The 4 iron pretty well matched my slightly longer-shafted 4 hybrid on distance, and on a couple of teed shots actually edged it with high, almost scary-straight shots. The hybrid was more reliable, but not as accurate. With the ensuing on-course performance, I would foresee this: If I’m playing twice a week, the 4 iron goes in the bag. If it’s twice a month, probably fall back to the hybrid.
For short game, the SLDRs showed well on chip and run shots. The ball came out low, checked once, and then released smoothly toward the hole. The 8 iron worked well if I had 25 feet or more to the cup; it came out hot, and was hard to control on shorter distances. The PW and AW, however, worked great for the shorter chips.
Also, SLDR has a solid approach wedge – gap wedge. I’m not normally a fan of stock iron set gap wedges, so the SLDR AW was a pleasant surprise. Gets the ball out of fluffy stuff well, and if opened up a degree pops almost like a lob wedge. The PW and AW gave me good line, but I’ll need to zero in the distances for partial wedge shots.
I had wanted to try the SLDR sand wedge at a local demo day. The SW only has 8 bounce, so I was curious about how it would perform. I couldn’t work it in, however, due to my volunteer shifts at the Curtis Cup, which the U.S. women amateurs won.
The next day I took the SLDRs out for a round. My tee shots were adventurous on several holes, so the SLDR irons got a varied workout. I hit the 8 iron into the par 3 No. 2, and for my approach on the following hole. Both shots landed pin high, but off the green to the left. On No. 3, I chipped with an 8 iron but ran it long, resulting in a bogie.
On No. 5, an uphill par 5, I hit a drive offline left into two-inch deep rough. I chose the 7 iron to try my escape, and hit a solid fade that stopped in the fairway at the top of the hill on one bounce. I then overclubbed on the approach, flew the green and ended up with a bogie.
The next hole, an elevated par 3 with a lake to the left, called for another 7 iron. I hit a shot long and left, which landed on the fringe and bounced into the lake. This being my third left miss, I did a check to see if my face alignment was perpendicular to the target line. When the club was square to the target line, it looked a degree open to me. So, I just need to retrain my eye and not slightly hood the club on set-up.

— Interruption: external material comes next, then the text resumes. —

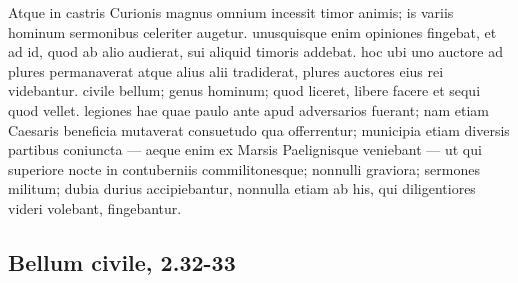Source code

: Atque in castris Curionis magnus omnium incessit timor animis; is variis hominum sermonibus celeriter augetur. unusquisque enim opiniones fingebat, et ad id, quod ab alio audierat, sui aliquid timoris addebat. hoc ubi uno auctore ad plures permanaverat atque alius alii tradiderat, plures auctores eius rei videbantur. civile bellum; genus hominum; quod liceret, libere facere et sequi quod vellet. legiones hae quae paulo ante apud adversarios fuerant; nam etiam Caesaris beneficia mutaverat consuetudo qua offerrentur; municipia etiam diversis partibus coniuncta — aeque enim ex Marsis Paelignisque veniebant — ut qui superiore nocte in contuberniis commilitonesque; nonnulli graviora; sermones militum; dubia durius accipiebantur, nonnulla etiam ab his, qui diligentiores videri volebant, fingebantur.

\subsection*{Bellum civile, 2.32-33}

No. 9 saw the SLDRs shine. I pushed my drive into the medium rough, onto a ridge above a fairway bunker. With the ball above my feet, and 180 yards out, I expected a flier shot. But, the 5 iron went high and fairly straight, hit the false front of the green and spun back six feet into the fairway. From there, I had plenty of green to work with, and ran an 8 iron chip over a ridge and four feet below the hole. Sank the putt for a scrambling par.

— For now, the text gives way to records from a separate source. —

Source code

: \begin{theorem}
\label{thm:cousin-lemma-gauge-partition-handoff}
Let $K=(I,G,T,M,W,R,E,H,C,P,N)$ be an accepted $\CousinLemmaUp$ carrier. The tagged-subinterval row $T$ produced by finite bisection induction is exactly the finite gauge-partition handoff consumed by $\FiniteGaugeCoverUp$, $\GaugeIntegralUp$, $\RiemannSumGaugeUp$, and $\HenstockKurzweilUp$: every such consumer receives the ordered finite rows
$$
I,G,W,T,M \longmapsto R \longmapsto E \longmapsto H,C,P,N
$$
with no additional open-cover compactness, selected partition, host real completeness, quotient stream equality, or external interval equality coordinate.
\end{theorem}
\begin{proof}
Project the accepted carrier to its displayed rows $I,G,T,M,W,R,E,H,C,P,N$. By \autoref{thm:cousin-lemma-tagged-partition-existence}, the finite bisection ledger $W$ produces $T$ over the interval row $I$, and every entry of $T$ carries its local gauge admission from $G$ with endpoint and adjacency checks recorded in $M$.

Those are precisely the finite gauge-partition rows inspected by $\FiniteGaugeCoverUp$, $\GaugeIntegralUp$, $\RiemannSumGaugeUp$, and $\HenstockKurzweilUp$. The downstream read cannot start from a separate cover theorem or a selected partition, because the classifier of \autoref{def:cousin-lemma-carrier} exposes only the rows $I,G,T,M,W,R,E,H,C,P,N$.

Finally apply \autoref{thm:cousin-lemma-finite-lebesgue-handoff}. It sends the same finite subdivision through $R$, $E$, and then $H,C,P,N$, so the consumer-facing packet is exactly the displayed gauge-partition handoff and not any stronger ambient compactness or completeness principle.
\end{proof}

The following hole I had an 8 iron into the wind, uphill from about 125 yards out. The shot hit the toe side, but carried up pin high into a greenside bunker. I came out of the bunker too strong, but picked an AW off the bank and rolled up 3 feet away, saving bogie.
The next was a short par 4 of about 300 yards. I teed off with a solid 4 iron draw, which left me 110 yards out. Since I was going into the wind, I hit a full PW. A nice high shot sailed 25 feet past the hole. Line was superb, but I was surprised I overcooked the shots going into a headwind.
A few holes later, I had laid up to 55 yards out on an uphill par 5. Laying three, I hit a half PW, normally 65 yards with my old clubs, but the ball bit about 15 feet short of the cup. I got an easy bogie, but could have been a par with better distance control.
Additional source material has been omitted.